I think that Big Data does play a role in some businesses. I also think that some of the basic distributed file store and text search technologies can be usefully employed, in non-traditional indexing, counting and correlation. However, there is an awful lot of nonsense said about Big Data.

So, onwards and upwards.

Big Data is like currency

If Big Data is currency, and for most of us, it isn't, then it's more like the hyperinflationary money of the Weimar Republic, rather than something you would take to the bank or try and buy the weekly grocery with.

Big Data might have value, no doubt some of it does – it can't all be dross, can it?But, that doesn't make it a solid financial asset class – that's just dopey. The value of data providers, such as those companies supplying financial market and instruments data, is in the service of providing accurate, appropriate and timely data. Data has no significantly greater intrinsic financial value or exchange liquidity than pints of beer or glasses of wine. It can have time and place utility, of course, as a product or as a service, but it is not like a central-bank backed currency – not even close.

Big Data contains gold

Call me an old-fashioned cynic, if you must, but I don't believe for one moment that we have now learned how to turn lead into gold, or for that matter, Big Data into golden nuggets.

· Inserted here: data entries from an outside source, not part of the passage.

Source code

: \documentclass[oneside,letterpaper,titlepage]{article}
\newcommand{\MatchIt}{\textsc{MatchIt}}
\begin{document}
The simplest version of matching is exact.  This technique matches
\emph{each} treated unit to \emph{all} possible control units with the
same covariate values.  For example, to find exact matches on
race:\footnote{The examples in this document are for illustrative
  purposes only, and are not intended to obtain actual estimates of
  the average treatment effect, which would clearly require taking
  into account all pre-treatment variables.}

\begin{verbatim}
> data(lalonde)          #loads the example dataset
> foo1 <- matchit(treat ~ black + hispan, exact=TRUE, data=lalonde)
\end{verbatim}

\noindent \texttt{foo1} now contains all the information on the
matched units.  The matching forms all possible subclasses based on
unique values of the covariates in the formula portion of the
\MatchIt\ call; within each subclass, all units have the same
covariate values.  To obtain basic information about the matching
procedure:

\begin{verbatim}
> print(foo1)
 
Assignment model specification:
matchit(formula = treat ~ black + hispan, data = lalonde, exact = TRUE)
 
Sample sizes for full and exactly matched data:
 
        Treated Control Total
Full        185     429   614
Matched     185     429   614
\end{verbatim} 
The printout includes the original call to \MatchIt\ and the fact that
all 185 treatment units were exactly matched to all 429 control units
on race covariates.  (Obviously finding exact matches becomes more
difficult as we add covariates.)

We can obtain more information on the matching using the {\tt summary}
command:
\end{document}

You see, if Big Data contains gold, and it doesn't, then it would be more like FeS2 than anything else. Or, to use the vernacular, it would be more like fool's gold than Welsh gold. Which, considering the quantity of hype surrounding Big Data, is the most apt analogy.

Big Data is for everybody

If you want to see what is important for everyone, then start with Maslow's hierarchy of needs, a pyramid of essential human motivators that curiously hasn't been expanded to include Big Data. Maybe because the fact that it's not an essential human need.

I would also like to mention that quite a number of Big Data projects have nothing to do with Big Data or Hadoop at all.

Big Data is solving fundamental world problems

Doing professional taxi-drivers out of a living income is not solving world problems, no matter how many times one chant's Big Data Uber alles.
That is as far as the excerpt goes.